Your Gencove Explorer instance and Analysis jobs are all configured with access to EOS (Explorer Object Storage) - private cloud object storage which can only be accessed by users in the Gencove Organization you belong to.

EOS is essentially a lightweight wrapper around AWS S3 object storage that aims to simplify access to the appropriate user, organization, and Gencove-wide locations on S3.

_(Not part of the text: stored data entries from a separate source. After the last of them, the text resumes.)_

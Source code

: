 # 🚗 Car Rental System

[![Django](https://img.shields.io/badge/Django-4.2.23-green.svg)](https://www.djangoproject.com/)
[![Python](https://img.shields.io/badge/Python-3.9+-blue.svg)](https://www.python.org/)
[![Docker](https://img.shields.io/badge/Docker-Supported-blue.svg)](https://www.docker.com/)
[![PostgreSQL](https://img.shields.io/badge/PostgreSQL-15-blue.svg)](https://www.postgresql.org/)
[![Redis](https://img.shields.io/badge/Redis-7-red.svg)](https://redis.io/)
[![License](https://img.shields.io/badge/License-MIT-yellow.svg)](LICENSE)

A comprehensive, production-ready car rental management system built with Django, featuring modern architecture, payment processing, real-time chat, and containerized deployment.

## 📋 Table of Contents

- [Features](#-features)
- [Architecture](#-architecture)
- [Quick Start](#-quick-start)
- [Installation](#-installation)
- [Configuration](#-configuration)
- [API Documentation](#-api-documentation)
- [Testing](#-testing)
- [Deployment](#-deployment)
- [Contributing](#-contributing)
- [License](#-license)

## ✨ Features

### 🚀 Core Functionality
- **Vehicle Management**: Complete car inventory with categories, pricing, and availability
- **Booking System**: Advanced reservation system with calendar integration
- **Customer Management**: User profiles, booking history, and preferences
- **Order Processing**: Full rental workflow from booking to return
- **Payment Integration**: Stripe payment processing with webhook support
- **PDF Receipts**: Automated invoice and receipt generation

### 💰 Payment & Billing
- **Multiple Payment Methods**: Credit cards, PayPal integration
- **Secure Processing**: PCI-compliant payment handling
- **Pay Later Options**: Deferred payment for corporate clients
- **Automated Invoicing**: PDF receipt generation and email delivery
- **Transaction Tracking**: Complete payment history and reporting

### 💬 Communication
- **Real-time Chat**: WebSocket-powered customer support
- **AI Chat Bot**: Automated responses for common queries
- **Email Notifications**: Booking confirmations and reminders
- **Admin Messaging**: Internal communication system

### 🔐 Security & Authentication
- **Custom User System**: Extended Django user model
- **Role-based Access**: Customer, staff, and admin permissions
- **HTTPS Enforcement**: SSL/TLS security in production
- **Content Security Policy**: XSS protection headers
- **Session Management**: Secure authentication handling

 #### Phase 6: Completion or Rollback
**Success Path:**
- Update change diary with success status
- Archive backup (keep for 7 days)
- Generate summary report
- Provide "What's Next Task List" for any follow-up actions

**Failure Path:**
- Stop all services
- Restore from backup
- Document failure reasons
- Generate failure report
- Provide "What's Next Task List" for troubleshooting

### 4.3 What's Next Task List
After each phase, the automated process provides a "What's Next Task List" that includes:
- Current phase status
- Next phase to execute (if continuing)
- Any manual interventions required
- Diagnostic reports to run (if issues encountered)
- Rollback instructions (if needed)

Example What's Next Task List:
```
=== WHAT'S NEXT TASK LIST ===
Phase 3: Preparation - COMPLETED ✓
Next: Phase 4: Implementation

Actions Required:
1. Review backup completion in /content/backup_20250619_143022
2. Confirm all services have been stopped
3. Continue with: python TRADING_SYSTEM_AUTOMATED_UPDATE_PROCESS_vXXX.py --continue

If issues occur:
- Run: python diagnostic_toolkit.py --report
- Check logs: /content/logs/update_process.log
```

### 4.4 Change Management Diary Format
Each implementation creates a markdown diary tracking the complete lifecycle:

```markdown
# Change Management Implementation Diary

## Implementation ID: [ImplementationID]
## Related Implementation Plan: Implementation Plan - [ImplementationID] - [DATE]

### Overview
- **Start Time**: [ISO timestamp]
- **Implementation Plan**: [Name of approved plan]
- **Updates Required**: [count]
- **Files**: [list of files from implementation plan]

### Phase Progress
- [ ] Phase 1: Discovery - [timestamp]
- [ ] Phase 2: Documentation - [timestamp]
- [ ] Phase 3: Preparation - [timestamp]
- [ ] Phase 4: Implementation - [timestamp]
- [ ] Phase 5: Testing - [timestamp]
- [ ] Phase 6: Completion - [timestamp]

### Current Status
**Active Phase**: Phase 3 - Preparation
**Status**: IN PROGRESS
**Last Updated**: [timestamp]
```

In addition to its primary storage capabilities, EOS also provides archive and restore functionalities. This feature allows users to manage their data lifecycle by archiving infrequently accessed data and restoring it when needed. This ensures optimal storage utilization and cost efficiency.

EOS locations¶

EOS URIs always start with e://. There are three top-level namespaces for EOS:

User: e://users/<user-id>/
- read/write for current user, only read for the rest of your organization
- e://users/me/ is accepted as shorthand for the current user's <user-id>
- e://users/<user-email> is accepted in lieu of <user-id>
  - e://users/ will display <user-email> and <user-id> of all users in your organization
Organization: e://org/
- read/write for entire organization
Gencove: e://gencove/
- read for entire organization

EOS can be accessed using the Gencove Explorer CLI and Explorer SDK.

EOS via CLI¶

The Gencove CLI provides AWS CLI equivalents of ls, cp, rm, and sync commands that can be used for Explorer data management. Note that the AWS CLI is a dependency for this functionality. For example:

gencove explorer data cp local_file.txt e://users/me/project-1/file.txt

For ease of use, the gencove explorer data command is also available via the ged alias. The equivalent ged command to the example above would be:

ged cp local_file.txt e://users/me/project-1/file.txt

List, `ls`¶

Listing files can be accomplished with the ls command:

ged ls

ged ls e://users/me/project-1/

Copy, `cp`¶

Files can be uploaded and downloaded using the cp command:

ged cp local_file.txt e://users/me/project-1/file.txt

ged cp e://users/me/project-1/file.txt local_file.txt

ged cp e://users/me/project-1/file.txt e://users/me/project-2/file.txt

Synchronize, `sync`¶

Files can be synced in bulk using the sync command:

ged sync /home/explorer/project-1/ e://users/me/project-1/

ged sync e://users/me/project-1/ /home/explorer/project-1/

ged sync e://users/me/project-1/ e://users/me/project-2/

Delete, `rm`¶

Remote files can be deleted using the rm command:

ged rm e://users/me/project-1/file.txt

Archive, `archive`¶

Archive files in bulk using the archive command:

ged archive e://users/me/project-1/

Archive files individually:

ged archive e://users/me/project-1/impute.vcf.gz

NOTE: Archived files reduce storage costs, but need to be restored before accessing them.

Restore, `restore`¶

Restore archived files in bulk using the restore command:

ged restore e://users/me/project-1/

Restore files individually:

ged restore e://users/me/project-1/impute.vcf.gz

¶

EOS via SDK File object¶

File object

The Explorer SDK comes with an inbuilt abstraction of a File object, which represents a file with a local and/or remote location. It provides a way to specify and transfer (download and upload) files between local and remote storage.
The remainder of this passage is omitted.